▽

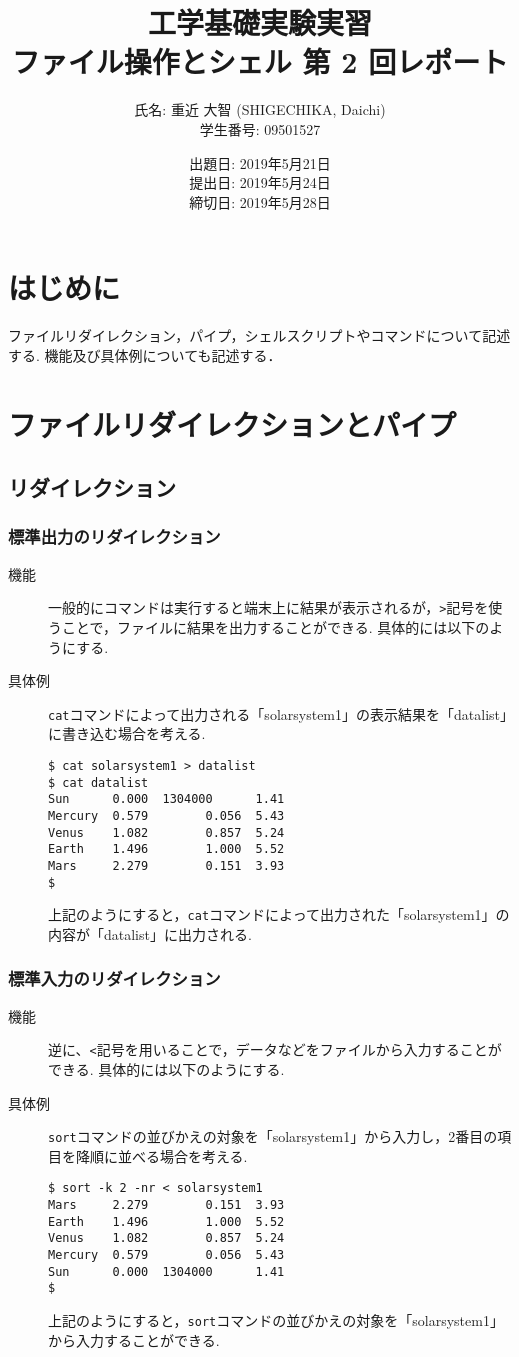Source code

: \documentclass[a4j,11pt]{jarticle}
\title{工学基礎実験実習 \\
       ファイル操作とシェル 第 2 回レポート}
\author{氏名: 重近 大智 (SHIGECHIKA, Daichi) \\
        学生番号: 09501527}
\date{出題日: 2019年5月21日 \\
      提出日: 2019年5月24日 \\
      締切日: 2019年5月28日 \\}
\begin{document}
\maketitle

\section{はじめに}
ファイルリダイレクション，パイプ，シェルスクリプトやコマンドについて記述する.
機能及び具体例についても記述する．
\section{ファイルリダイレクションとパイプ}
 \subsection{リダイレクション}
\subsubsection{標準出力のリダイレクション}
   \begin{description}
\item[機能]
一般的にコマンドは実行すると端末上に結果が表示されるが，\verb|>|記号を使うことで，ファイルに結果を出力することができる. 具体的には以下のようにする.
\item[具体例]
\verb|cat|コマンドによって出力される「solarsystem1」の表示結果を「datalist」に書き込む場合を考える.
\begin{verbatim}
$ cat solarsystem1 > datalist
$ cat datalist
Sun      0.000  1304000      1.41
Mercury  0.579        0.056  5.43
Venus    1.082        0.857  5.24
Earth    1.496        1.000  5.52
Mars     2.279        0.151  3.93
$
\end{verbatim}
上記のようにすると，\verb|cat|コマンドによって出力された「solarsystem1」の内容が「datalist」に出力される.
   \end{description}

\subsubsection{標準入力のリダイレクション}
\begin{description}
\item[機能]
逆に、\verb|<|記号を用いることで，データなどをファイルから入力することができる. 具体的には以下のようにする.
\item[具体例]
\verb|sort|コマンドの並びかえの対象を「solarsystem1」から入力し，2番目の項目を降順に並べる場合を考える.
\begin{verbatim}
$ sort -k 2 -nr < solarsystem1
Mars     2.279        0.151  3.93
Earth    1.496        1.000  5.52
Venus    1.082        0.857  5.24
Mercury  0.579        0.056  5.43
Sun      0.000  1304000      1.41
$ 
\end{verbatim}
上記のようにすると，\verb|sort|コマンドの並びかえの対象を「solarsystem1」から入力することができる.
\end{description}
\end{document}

△
▽

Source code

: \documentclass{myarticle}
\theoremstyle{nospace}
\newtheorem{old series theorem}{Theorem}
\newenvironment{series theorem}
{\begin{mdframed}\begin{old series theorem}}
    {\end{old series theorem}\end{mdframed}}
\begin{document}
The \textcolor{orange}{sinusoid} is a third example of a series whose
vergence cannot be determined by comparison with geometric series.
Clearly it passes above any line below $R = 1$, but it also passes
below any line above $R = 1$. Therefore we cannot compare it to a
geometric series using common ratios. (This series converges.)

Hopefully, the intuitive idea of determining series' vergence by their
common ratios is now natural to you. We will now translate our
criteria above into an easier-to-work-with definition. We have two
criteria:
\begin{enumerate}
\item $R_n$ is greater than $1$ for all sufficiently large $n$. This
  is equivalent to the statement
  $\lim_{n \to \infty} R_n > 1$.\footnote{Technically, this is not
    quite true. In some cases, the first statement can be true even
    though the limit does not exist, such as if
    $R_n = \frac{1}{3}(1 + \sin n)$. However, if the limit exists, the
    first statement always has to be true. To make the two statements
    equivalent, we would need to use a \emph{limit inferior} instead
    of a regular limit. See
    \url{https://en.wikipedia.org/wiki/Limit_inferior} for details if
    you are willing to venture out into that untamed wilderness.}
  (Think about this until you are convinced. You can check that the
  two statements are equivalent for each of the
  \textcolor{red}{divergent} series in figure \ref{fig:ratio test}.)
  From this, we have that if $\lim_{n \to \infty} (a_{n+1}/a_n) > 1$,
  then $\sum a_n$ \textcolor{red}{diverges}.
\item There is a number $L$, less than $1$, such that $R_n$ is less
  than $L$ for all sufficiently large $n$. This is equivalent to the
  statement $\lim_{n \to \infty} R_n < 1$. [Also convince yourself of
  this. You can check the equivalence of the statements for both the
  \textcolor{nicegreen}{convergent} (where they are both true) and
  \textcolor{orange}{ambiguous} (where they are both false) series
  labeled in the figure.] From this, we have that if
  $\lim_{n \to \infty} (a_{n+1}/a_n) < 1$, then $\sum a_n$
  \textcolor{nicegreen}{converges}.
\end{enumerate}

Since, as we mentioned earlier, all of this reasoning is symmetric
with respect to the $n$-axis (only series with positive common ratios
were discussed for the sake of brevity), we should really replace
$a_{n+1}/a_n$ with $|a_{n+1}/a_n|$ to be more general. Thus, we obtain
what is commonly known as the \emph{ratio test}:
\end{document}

△

TASK TO COMPLETE:
Keeping every character as it is, restate the lines above that run from the line with "equivalent, we would" through the line with "two statements are", both included, and nothing else.

RESPONSE:
    equivalent, we would need to use a \emph{limit inferior} instead
    of a regular limit. See
    \url{https://en.wikipedia.org/wiki/Limit_inferior} for details if
    you are willing to venture out into that untamed wilderness.}
  (Think about this until you are convinced. You can check that the
  two statements are equivalent for each of the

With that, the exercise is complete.